La voz, por sí sola, no basta. Para Isabel, la ópera y la zarzuela reúnen canto, actuación, danza, música, vestuario y diseño escénico. “Un buen artista de este género tiene que saber llevar a la par técnica vocal e interpretación. En el idioma que sea, el público va a entender el mensaje y, sobre todo, lo va a disfrutar”.

Entre los personajes que ha asumido, Cio-Cio-San, protagonista de Madama Butterfly, de Giacomo Puccini, permanece como uno de los más exigentes. “Por la dramaturgia, lo más duro que he interpretado fue la Cio-Cio-San”.

La ópera llevó esa exigencia todavía más lejos. Cuando el director del Teatro Lírico de La Habana, Yhovani Duarte, la contactó para participar en una temporada, la magnitud del reto la intimidó. “Vi la partitura de más de 400 páginas y me intimidó, pero trabajé, estudié y lo logré”.

Preparar una ópera completa implica meses de estudio y una resistencia que no es solamente vocal. Con Cio-Cio-San tuvo que incorporar posiciones y movimientos propios del personaje; con Tatiana, en Eugenio Oneguin, debía cantar acostada, girar y recorrer el escenario sin perder el control de la respiración. El cuerpo entero tiene que aprender la obra.

“Es un trabajo fuerte de ensayos para que después, cuando el público lo vea, sienta que es algo fácil y orgánico, cuando en realidad no lo es. Pero ese es nuestro trabajo: llegar a hacer que lo parezca”.

Quizás ahí se encuentre una de las paradojas de su oficio: cuanto mayor es el esfuerzo, menos debería notarse. Detrás de una escena aparentemente natural existen meses de respiraciones medidas, movimientos repetidos y partituras estudiadas. La técnica tiene que sostenerlo todo sin imponerse sobre el personaje. Le ocurrió con Tatiana, con Madama Butterfly y, por primera vez, con La viuda alegre en el Gran Teatro de La Habana. Terminó de cantar y el público respondió, aunque ella apenas lo percibió.

“No sé qué me pasa, si son los nervios, pero los aplausos los escucho ya cuando van apagándose. Termino de cantar y creo que me quedo en ese trance de la interpretación”.

Esa necesidad de construir lo que sucede en escena la ha llevado también hacia la dirección artística. Recientemente realizó un curso de superación en dirección escénica y artística. También ha trabajado en espectáculos como el de la agrupación vocal Feeling Voices, donde llegó a involucrarse incluso en el diseño de luces.

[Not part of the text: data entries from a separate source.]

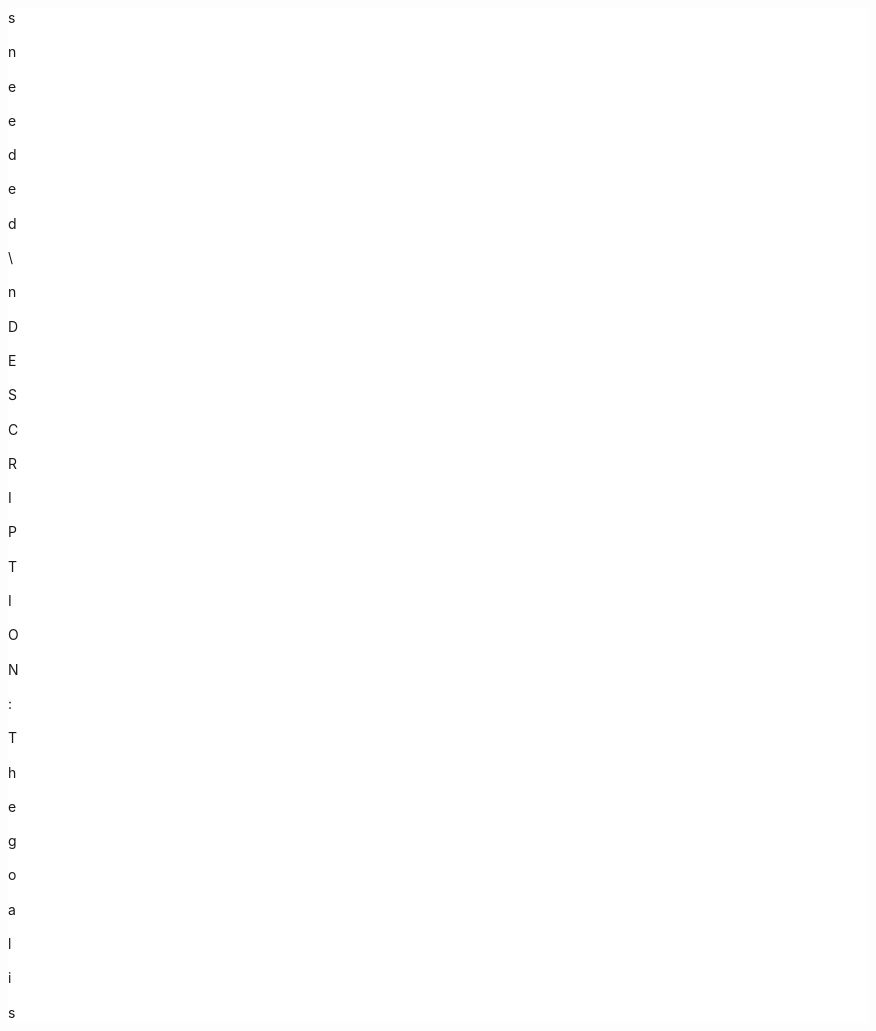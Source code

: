 s

 

n

e

e

d

e

d

\

n

D

E

S

C

R

I

P

T

I

O

N

:

 

T

h

e

 

g

o

a

l

 

i

s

La enseñanza ocupa otra zona de ese camino. Ha sido profesora del Nivel Medio, ha impartido talleres y preparado graduaciones. Con sus alumnos suele comparar a los cantantes líricos con deportistas de alto rendimiento: el instrumento es el propio cuerpo y necesita disciplina, resistencia y entrenamiento.

“Esta carrera es de trabajo, mucho estudio y sacrificio. No es lo mismo cantar con la amplificación de un micrófono que cantar con nuestras condiciones físicas y una buena técnica, y que te escuche todo un teatro”.
Sin embargo, cuando intenta condensar su manera de entender el oficio, no comienza hablando de tesituras, respiraciones ni repertorios.

Habla de sentir.
“El lenguaje de la música y los sentimientos es universal. Mi término más utilizado es: ‘el artista tiene que sentir’. El arte es eso, emociones, todas las que existen, además de entretenimiento”.

Después de años sobre el escenario, Isabel todavía piensa en lo que falta. Tiene escrita una ópera y conserva entre sus proyectos una pequeña zarzuela protagonizada por niños. Le interesa que nuevas generaciones puedan acercarse al género y enamorarse de él como le ocurrió a ella.

Su hija la acompaña a ensayos, conciertos y funciones. Isabel la observa disfrutar ese mundo y, de alguna manera, vuelve a encontrarse con la muchacha de 16 años que un día fue sentada frente a un ensayo de Los Gavilanes. Entonces ella era quien miraba. Ahora, desde algún lugar del teatro, otra niña mira.

Quedan todavía personajes, música y proyectos. “Mientras tanto sigo trabajando y sigo estudiando”. Tal vez porque, después de tanta técnica, el objetivo continúa siendo el mismo: hacer que durante unas horas un personaje parezca vivir de verdad.

Que el esfuerzo no se vea.

Que la música llegue.

Que se pueda sentir.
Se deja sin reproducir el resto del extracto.